Unfortunately, that’s not likely to happen. If anything, the Jackson/Kozari approach has become the league-wide standard for the playoffs, allowing hits that ranged from borderline to unquestionably dangerous to go uncalled and leaving fans to wonder how the quality of officiating has sunk to this level.
Need another example? Take a look at the hit Alex Ovechkin laid on Thomas Hickey on Monday night. The Islanders defender goes into the corner to track down a loose puck with Ovechkin hard on his heels. At that moment, the Capitals star has two choices: He could make a play for the puck or he could make contact with Hickey.
The smart decision, you know, the one that leads to a scoring chance, is to pursue the puck, but finishing the check is fine too ... as long as it’s legal contact. This was anything but legal. With Hickey in a highly vulnerable position a foot out from the boards, Ovechkin delivered a crosscheck to the lower back that drove the defender face-first into the glass and dropped him to the ice, dazed.
It was comical how far over the line it was. But Francis Charron and Dan O’Rourke somehow saw just another good hockey play.
Forget about a suspension.
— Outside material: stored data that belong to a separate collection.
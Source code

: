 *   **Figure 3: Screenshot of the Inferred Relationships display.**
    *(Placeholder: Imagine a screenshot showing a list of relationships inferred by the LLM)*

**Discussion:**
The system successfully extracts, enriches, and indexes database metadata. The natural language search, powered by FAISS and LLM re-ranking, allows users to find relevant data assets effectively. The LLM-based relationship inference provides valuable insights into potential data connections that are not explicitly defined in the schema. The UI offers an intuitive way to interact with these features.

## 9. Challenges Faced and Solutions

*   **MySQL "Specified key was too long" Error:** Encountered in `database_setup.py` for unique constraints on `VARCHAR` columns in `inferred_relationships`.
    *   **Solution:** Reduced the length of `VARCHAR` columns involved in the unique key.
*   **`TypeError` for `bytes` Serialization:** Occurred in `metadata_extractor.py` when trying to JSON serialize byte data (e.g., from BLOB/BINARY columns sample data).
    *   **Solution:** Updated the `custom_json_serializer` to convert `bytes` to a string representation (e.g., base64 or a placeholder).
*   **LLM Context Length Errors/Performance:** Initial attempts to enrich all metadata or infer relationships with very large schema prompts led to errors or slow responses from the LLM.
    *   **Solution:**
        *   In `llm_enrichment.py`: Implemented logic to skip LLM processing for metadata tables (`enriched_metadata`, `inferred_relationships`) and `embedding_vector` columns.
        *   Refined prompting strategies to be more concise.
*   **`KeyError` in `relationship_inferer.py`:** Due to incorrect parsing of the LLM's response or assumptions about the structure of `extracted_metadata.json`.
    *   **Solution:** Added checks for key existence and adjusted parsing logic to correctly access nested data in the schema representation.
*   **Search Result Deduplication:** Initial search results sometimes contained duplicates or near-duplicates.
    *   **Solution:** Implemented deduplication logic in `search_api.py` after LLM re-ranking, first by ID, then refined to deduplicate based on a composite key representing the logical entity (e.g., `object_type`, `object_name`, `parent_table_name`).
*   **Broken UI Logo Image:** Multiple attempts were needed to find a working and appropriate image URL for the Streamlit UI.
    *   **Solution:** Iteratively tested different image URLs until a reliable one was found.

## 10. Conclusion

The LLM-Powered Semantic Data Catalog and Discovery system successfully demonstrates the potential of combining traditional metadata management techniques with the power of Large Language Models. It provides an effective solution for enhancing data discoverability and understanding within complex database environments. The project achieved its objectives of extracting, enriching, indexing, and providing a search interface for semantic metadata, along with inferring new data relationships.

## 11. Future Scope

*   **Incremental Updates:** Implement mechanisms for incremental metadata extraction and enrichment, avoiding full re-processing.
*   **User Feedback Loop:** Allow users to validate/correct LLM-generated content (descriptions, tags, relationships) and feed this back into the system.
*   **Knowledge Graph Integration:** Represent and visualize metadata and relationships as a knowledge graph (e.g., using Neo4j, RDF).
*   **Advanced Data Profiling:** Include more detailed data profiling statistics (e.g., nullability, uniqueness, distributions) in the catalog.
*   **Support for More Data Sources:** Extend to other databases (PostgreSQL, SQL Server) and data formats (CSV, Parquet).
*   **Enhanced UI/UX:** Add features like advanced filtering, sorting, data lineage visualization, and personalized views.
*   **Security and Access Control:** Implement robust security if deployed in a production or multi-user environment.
How about simple on-ice accountability?
I have to say that I tend to give the officials a whole lot more slack than the average fan. The speed at which the game unfolds today is impossible to appreciate unless you’re actually at ice level. In most cases, the mistakes they make are noticeable only with the benefit of multiple angles of replay.
Even with four sets of eyes, missing stuff is inevitable. But they can’t miss violations as blatant as these.
When they do, it shouldn’t only be the player who gets suspended.